11/07 - Stage 8 - Rennes - Mûr de Bretagne - 181.5 km

The route
On paper, this is another fairly tranquille day in the saddle for the riders. At least the first of the stage. This year’s Tour de France has been extremely hard. Tomorrow’s team time trial will require everybody to bring their A-game. Therefore, many will welcome a quiet day in sunny Bretagne.

After reaching the feed zone in Le Gouray, the terrains gets a bit hillier. The only KOM sprint of the day comes after nearly 100 km on the bike. Col du Mont Bel-Air is 1.5 km long and has an average gradient of 5.7 %. It offers a single KOM point to the first rider over the top. Less than 10 km after the climb, the intermediate sprint is located in Gare de Moncontour. For the riders targeting the green jersey, it’s important to notice that the last 2 km towards the line are uphill with an average gradient of 4 %.

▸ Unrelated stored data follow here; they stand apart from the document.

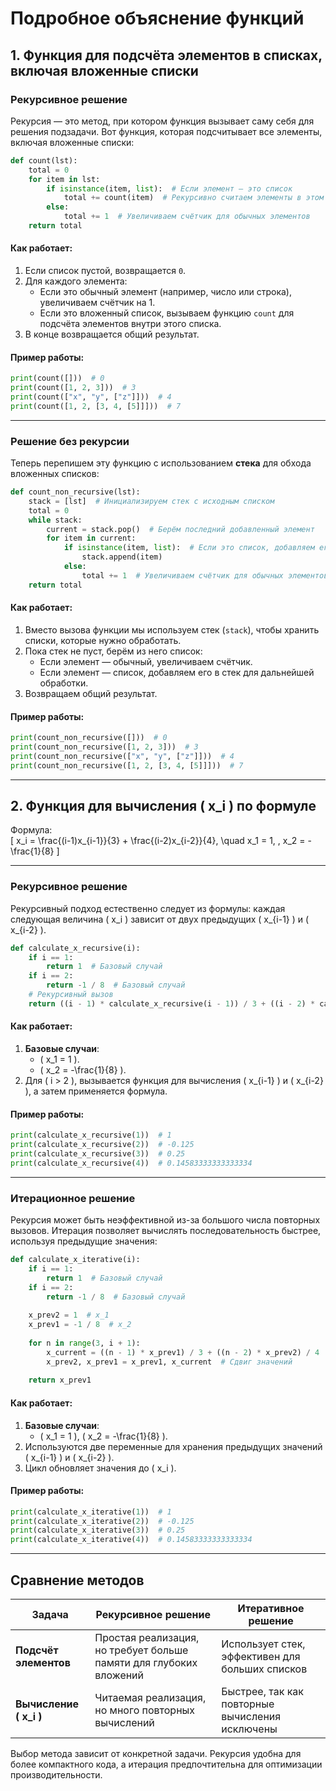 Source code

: 
# Подробное объяснение функций

## 1. Функция для подсчёта элементов в списках, включая вложенные списки

### Рекурсивное решение
Рекурсия — это метод, при котором функция вызывает саму себя для решения подзадачи. Вот функция, которая подсчитывает все элементы, включая вложенные списки:

```python
def count(lst):
    total = 0
    for item in lst:
        if isinstance(item, list):  # Если элемент — это список
            total += count(item)  # Рекурсивно считаем элементы в этом подсписке
        else:
            total += 1  # Увеличиваем счётчик для обычных элементов
    return total
```

#### Как работает:
1. Если список пустой, возвращается `0`.
2. Для каждого элемента:
   - Если это обычный элемент (например, число или строка), увеличиваем счётчик на 1.
   - Если это вложенный список, вызываем функцию `count` для подсчёта элементов внутри этого списка.
3. В конце возвращается общий результат.

#### Пример работы:
```python
print(count([]))  # 0
print(count([1, 2, 3]))  # 3
print(count(["x", "y", ["z"]]))  # 4
print(count([1, 2, [3, 4, [5]]]))  # 7
```

---

### Решение без рекурсии
Теперь перепишем эту функцию с использованием **стека** для обхода вложенных списков:

```python
def count_non_recursive(lst):
    stack = [lst]  # Инициализируем стек с исходным списком
    total = 0
    while stack:
        current = stack.pop()  # Берём последний добавленный элемент
        for item in current:
            if isinstance(item, list):  # Если это список, добавляем его в стек
                stack.append(item)
            else:
                total += 1  # Увеличиваем счётчик для обычных элементов
    return total
```

#### Как работает:
1. Вместо вызова функции мы используем стек (`stack`), чтобы хранить списки, которые нужно обработать.
2. Пока стек не пуст, берём из него список:
   - Если элемент — обычный, увеличиваем счётчик.
   - Если элемент — список, добавляем его в стек для дальнейшей обработки.
3. Возвращаем общий результат.

#### Пример работы:
```python
print(count_non_recursive([]))  # 0
print(count_non_recursive([1, 2, 3]))  # 3
print(count_non_recursive(["x", "y", ["z"]]))  # 4
print(count_non_recursive([1, 2, [3, 4, [5]]]))  # 7
```

---

## 2. Функция для вычисления \( x_i \) по формуле

Формула:  
\[
x_i = \frac{(i-1)x_{i-1}}{3} + \frac{(i-2)x_{i-2}}{4}, \quad x_1 = 1, \, x_2 = -\frac{1}{8}
\]

---

### Рекурсивное решение
Рекурсивный подход естественно следует из формулы: каждая следующая величина \( x_i \) зависит от двух предыдущих \( x_{i-1} \) и \( x_{i-2} \).

```python
def calculate_x_recursive(i):
    if i == 1:
        return 1  # Базовый случай
    if i == 2:
        return -1 / 8  # Базовый случай
    # Рекурсивный вызов
    return ((i - 1) * calculate_x_recursive(i - 1)) / 3 + ((i - 2) * calculate_x_recursive(i - 2)) / 4
```

#### Как работает:
1. **Базовые случаи**:
   - \( x_1 = 1 \).
   - \( x_2 = -\frac{1}{8} \).
2. Для \( i > 2 \), вызывается функция для вычисления \( x_{i-1} \) и \( x_{i-2} \), а затем применяется формула.

#### Пример работы:
```python
print(calculate_x_recursive(1))  # 1
print(calculate_x_recursive(2))  # -0.125
print(calculate_x_recursive(3))  # 0.25
print(calculate_x_recursive(4))  # 0.14583333333333334
```

---

### Итерационное решение
Рекурсия может быть неэффективной из-за большого числа повторных вызовов. Итерация позволяет вычислять последовательность быстрее, используя предыдущие значения:

```python
def calculate_x_iterative(i):
    if i == 1:
        return 1  # Базовый случай
    if i == 2:
        return -1 / 8  # Базовый случай
    
    x_prev2 = 1  # x_1
    x_prev1 = -1 / 8  # x_2
    
    for n in range(3, i + 1):
        x_current = ((n - 1) * x_prev1) / 3 + ((n - 2) * x_prev2) / 4
        x_prev2, x_prev1 = x_prev1, x_current  # Сдвиг значений
    
    return x_prev1
```

#### Как работает:
1. **Базовые случаи**:
   - \( x_1 = 1 \), \( x_2 = -\frac{1}{8} \).
2. Используются две переменные для хранения предыдущих значений \( x_{i-1} \) и \( x_{i-2} \).
3. Цикл обновляет значения до \( x_i \).

#### Пример работы:
```python
print(calculate_x_iterative(1))  # 1
print(calculate_x_iterative(2))  # -0.125
print(calculate_x_iterative(3))  # 0.25
print(calculate_x_iterative(4))  # 0.14583333333333334
```

---

## Сравнение методов

| Задача                     | Рекурсивное решение            | Итеративное решение           |
|----------------------------|--------------------------------|-------------------------------|
| **Подсчёт элементов**       | Простая реализация, но требует больше памяти для глубоких вложений | Использует стек, эффективен для больших списков |
| **Вычисление \( x_i \)**    | Читаемая реализация, но много повторных вычислений | Быстрее, так как повторные вычисления исключены |

Выбор метода зависит от конкретной задачи. Рекурсия удобна для более компактного кода, а итерация предпочтительна для оптимизации производительности.
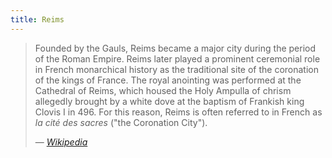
 ```yaml
---
title: Reims
---
```


> Founded by the Gauls, Reims became a major city during the period of the Roman Empire. Reims later played a prominent ceremonial role in French monarchical history as the traditional site of the coronation of the kings of France. The royal anointing was performed at the Cathedral of Reims, which housed the Holy Ampulla of chrism allegedly brought by a white dove at the baptism of Frankish king Clovis I in 496. For this reason, Reims is often referred to in French as _la cité des sacres_ ("the Coronation City").
>
> — <cite>[Wikipedia](https://en.wikipedia.org/wiki/Reims)</cite>
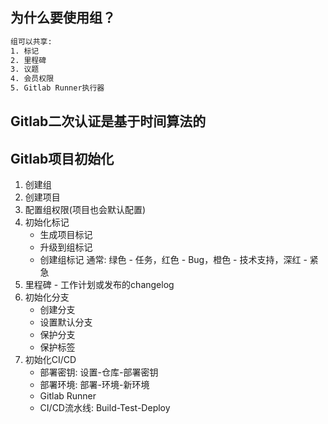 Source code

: ## 为什么要使用组？
```txt
组可以共享:
1. 标记
2. 里程碑
3. 议题
4. 会员权限
5. Gitlab Runner执行器
```

## Gitlab二次认证是基于时间算法的

## Gitlab项目初始化
1. 创建组
2. 创建项目
3. 配置组权限(项目也会默认配置)
4. 初始化标记
    - 生成项目标记
    - 升级到组标记
    - 创建组标记
  通常: 绿色 - 任务，红色 - Bug，橙色 - 技术支持，深红 - 紧急
5. 里程碑 - 工作计划或发布的changelog
6. 初始化分支
    - 创建分支
    - 设置默认分支
    - 保护分支
    - 保护标签
7. 初始化CI/CD
    - 部署密钥: 设置-仓库-部署密钥
    - 部署环境: 部署-环境-新环境
    - Gitlab Runner
    - CI/CD流水线: Build-Test-Deploy
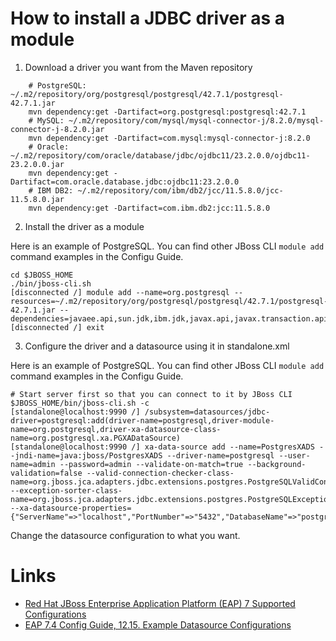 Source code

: # How to install a JDBC driver as a module

1. Download a driver you want from the Maven repository

```shell
    # PostgreSQL: ~/.m2/repository/org/postgresql/postgresql/42.7.1/postgresql-42.7.1.jar
    mvn dependency:get -Dartifact=org.postgresql:postgresql:42.7.1
    # MySQL: ~/.m2/repository/com/mysql/mysql-connector-j/8.2.0/mysql-connector-j-8.2.0.jar
    mvn dependency:get -Dartifact=com.mysql:mysql-connector-j:8.2.0
    # Oracle: ~/.m2/repository/com/oracle/database/jdbc/ojdbc11/23.2.0.0/ojdbc11-23.2.0.0.jar
    mvn dependency:get -Dartifact=com.oracle.database.jdbc:ojdbc11:23.2.0.0
    # IBM DB2: ~/.m2/repository/com/ibm/db2/jcc/11.5.8.0/jcc-11.5.8.0.jar
    mvn dependency:get -Dartifact=com.ibm.db2:jcc:11.5.8.0
```

2. Install the driver as a module

Here is an example of PostgreSQL.
You can find other JBoss CLI `module add` command examples in the Configu Guide.

    cd $JBOSS_HOME
    ./bin/jboss-cli.sh
    [disconnected /] module add --name=org.postgresql --resources=~/.m2/repository/org/postgresql/postgresql/42.7.1/postgresql-42.7.1.jar --dependencies=javaee.api,sun.jdk,ibm.jdk,javax.api,javax.transaction.api
    [disconnected /] exit

3. Configure the driver and a datasource using it in standalone.xml

Here is an example of PostgreSQL.
You can find other JBoss CLI `module add` command examples in the Configu Guide.

    # Start server first so that you can connect to it by JBoss CLI
    $JBOSS_HOME/bin/jboss-cli.sh -c
    [standalone@localhost:9990 /] /subsystem=datasources/jdbc-driver=postgresql:add(driver-name=postgresql,driver-module-name=org.postgresql,driver-xa-datasource-class-name=org.postgresql.xa.PGXADataSource)
    [standalone@localhost:9990 /] xa-data-source add --name=PostgresXADS --jndi-name=java:jboss/PostgresXADS --driver-name=postgresql --user-name=admin --password=admin --validate-on-match=true --background-validation=false --valid-connection-checker-class-name=org.jboss.jca.adapters.jdbc.extensions.postgres.PostgreSQLValidConnectionChecker --exception-sorter-class-name=org.jboss.jca.adapters.jdbc.extensions.postgres.PostgreSQLExceptionSorter --xa-datasource-properties={"ServerName"=>"localhost","PortNumber"=>"5432","DatabaseName"=>"postgresdb"}

Change the datasource configuration to what you want.

# Links

- [Red Hat JBoss Enterprise Application Platform (EAP) 7 Supported Configurations](https://access.redhat.com/articles/2026253)
- [EAP 7.4 Config Guide, 12.15. Example Datasource Configurations](https://access.redhat.com/documentation/en-us/red_hat_jboss_enterprise_application_platform/7.4/html/configuration_guide/datasource_management#example_datasource_configurations)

Heading towards the conclusion of the stage, it’s constantly up and down on small hills. The run-in takes place on good roads but does include a couple of sharp corners on the last 5 km. The most important one comes just before the peloton passes under the 2-km-to-go banner. Since the road starts to kick up right after this 90° turn, we can expect to see a real sprint to make it first into the corner. Hopefully, everybody stays upright.

The first few hundred meters on Mur de Bretagne aren’t very steep. However, the following kilometer has an average gradient of 10 % and peaks at 15 %. Afterwards, the gradients start to drop towards the finishing line. The last 400 meters only kick up with about 2.5 %, meaning it’s not enough just to be good on the steep part. If a small group arrives together, like in 2011, you also need to pack a solid sprint in order to win this stage.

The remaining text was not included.